No one in Ireland has contributed to the rigors of toponomy, the study of place names, as St. Patrick has. As the patron saint of Ireland one would expect that his name would have a lasting quality, but he beats all competition by a country mile.

St. Patrick, if the legacy is true, must have traveled every inch of the country. There isn’t a county in Ireland that hasn’t something or other called after the saint. It seems that he climbed many a hill, from which he preached, converted the pagans, and gazed in wonder, so it’s said, at the wondrous country below, flowing with milk and honey.

When he moved on, he left his calling card behind him: a virtual topography of his presence. Thus, we get Ard Patrick, Knockpatrick, Slieve Patrick:  high, hill and mountain, dedicated to the presence of him who would be saint.

And while he traveled and preached and converted, he left a host of minor miracles in his wake. He caused spring wells to trickle up from underground even in the most unlikely places, water that not only cured the thirst but had power to heal the sick. They still exist, though the curative power may have dwindled. Yet they have a day in the sun when, on the saint’s day, pilgrims trek to the well called after him and lay requests in silent prayer as they circle the trickle of water.

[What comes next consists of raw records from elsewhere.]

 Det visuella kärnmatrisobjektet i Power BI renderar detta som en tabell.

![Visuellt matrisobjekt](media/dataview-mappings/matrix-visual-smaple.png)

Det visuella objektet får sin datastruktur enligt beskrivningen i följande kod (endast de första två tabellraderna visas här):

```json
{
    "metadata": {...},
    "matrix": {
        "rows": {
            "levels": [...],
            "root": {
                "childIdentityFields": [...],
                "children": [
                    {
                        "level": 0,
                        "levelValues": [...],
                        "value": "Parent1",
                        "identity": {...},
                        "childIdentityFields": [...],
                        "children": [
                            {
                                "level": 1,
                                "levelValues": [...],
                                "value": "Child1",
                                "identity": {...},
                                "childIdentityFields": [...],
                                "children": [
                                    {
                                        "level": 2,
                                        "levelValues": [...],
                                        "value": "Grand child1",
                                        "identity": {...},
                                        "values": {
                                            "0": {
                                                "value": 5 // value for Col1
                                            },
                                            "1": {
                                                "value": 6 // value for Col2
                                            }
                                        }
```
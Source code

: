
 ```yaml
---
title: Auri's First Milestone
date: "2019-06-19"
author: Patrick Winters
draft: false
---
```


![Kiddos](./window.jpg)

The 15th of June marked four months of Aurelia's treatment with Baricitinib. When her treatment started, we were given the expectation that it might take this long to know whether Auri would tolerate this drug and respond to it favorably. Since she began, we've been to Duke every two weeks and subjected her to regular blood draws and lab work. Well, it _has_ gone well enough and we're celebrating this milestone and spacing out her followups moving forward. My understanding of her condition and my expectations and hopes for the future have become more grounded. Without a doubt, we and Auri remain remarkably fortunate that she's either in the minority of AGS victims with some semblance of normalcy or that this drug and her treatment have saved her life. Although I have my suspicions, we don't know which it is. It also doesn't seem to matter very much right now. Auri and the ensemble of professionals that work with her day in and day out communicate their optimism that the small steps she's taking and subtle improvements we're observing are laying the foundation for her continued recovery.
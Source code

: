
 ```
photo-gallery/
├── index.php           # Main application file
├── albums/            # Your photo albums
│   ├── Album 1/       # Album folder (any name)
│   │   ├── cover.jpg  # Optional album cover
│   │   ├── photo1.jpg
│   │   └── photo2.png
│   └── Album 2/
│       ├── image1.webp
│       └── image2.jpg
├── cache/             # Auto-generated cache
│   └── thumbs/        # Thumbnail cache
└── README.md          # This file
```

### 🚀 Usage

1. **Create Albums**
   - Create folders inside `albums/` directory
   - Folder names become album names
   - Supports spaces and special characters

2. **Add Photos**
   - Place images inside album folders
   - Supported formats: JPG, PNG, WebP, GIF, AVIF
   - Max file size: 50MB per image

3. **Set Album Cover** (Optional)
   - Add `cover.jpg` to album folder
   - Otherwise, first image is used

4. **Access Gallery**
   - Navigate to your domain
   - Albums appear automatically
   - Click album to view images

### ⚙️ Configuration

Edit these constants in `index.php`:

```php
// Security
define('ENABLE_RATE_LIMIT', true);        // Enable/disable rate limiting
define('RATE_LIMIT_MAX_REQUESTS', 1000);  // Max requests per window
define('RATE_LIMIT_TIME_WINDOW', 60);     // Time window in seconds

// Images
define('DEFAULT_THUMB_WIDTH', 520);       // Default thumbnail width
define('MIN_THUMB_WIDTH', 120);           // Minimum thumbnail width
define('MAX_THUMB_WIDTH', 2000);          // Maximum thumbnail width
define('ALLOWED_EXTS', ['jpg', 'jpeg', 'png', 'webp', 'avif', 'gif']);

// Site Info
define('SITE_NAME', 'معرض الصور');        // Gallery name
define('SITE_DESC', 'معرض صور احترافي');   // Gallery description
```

Though the wells are much dwindled now, and the curative power has faded too, their folklore still exists in the toponomy record. And somewhere in every county there’s a Patrickswell. If there isn’t one, as a great devotee of the saint once declared, there should be.

The naming doesn’t stop after hills and mountains and holy wells. Those were just the beginning, formed at a time that still had a throwback to the historic tradition of the saint’s presence and reputation, formed in the aftermath of his sainthood. But there were other periods that outshone the tradition.

One was the establishment of the Gaelic Athletic Association, formed to preserve the native Irish games, which were in danger of being pushed aside by English versions, especially soccer and cricket. Hurling, Gaelic football, and handball clubs, sprang up across the land and when it came to naming them there was really no contest. St. Patrick won hands down.

There wasn’t a county in the country that didn’t have several clubs named after the saint. St. Patrick’s Hurling Club, St. Patrick’s Football Club, St. Patrick’s Handball Club. Mind you, being named after the saint didn’t bestow any miraculous success upon a club that so honored him. In fact, such was the lack of success that a harassed GAA chairman suggested that St. Patrick was a soccer man.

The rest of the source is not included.